What you will do:
Below are several records. Retype exactly those lines running from the one with "(c) In Ernst" through the one with "- Each of the", end lines included, and no others.

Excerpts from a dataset
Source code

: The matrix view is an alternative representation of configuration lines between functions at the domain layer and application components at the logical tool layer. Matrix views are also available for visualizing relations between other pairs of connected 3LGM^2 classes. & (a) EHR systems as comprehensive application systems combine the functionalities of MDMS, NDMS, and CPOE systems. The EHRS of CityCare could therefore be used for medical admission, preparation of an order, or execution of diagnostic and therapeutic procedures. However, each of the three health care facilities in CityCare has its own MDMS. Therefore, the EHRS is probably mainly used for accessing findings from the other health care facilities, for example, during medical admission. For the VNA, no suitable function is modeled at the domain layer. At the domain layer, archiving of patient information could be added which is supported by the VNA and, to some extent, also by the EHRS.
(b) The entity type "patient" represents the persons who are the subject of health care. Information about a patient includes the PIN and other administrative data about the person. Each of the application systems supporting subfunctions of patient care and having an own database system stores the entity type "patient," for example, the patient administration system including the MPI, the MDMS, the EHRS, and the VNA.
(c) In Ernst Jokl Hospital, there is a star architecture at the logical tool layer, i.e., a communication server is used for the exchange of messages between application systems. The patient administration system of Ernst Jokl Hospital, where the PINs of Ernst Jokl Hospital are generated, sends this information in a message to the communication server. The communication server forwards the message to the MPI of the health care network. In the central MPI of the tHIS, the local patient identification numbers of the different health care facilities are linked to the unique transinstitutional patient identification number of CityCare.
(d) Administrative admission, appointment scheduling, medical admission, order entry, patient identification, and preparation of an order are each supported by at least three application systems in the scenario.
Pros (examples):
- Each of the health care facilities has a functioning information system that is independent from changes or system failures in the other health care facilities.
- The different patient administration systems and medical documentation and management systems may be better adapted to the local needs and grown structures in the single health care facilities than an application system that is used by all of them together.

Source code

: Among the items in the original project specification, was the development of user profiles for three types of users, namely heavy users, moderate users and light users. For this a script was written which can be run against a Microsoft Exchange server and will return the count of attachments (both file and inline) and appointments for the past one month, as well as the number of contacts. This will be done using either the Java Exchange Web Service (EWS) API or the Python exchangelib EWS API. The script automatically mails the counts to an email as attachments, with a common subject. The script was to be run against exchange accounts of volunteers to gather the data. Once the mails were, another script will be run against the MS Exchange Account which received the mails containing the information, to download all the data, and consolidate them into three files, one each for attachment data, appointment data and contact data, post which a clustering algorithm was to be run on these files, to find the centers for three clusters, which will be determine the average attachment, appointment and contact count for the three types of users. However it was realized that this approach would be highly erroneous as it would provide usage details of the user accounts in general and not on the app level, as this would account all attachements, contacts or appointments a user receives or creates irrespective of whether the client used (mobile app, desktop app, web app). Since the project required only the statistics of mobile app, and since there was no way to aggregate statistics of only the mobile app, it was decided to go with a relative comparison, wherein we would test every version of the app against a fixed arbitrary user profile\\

Output of the task:
(c) In Ernst Jokl Hospital, there is a star architecture at the logical tool layer, i.e., a communication server is used for the exchange of messages between application systems. The patient administration system of Ernst Jokl Hospital, where the PINs of Ernst Jokl Hospital are generated, sends this information in a message to the communication server. The communication server forwards the message to the MPI of the health care network. In the central MPI of the tHIS, the local patient identification numbers of the different health care facilities are linked to the unique transinstitutional patient identification number of CityCare.
(d) Administrative admission, appointment scheduling, medical admission, order entry, patient identification, and preparation of an order are each supported by at least three application systems in the scenario.
Pros (examples):
- Each of the health care facilities has a functioning information system that is independent from changes or system failures in the other health care facilities.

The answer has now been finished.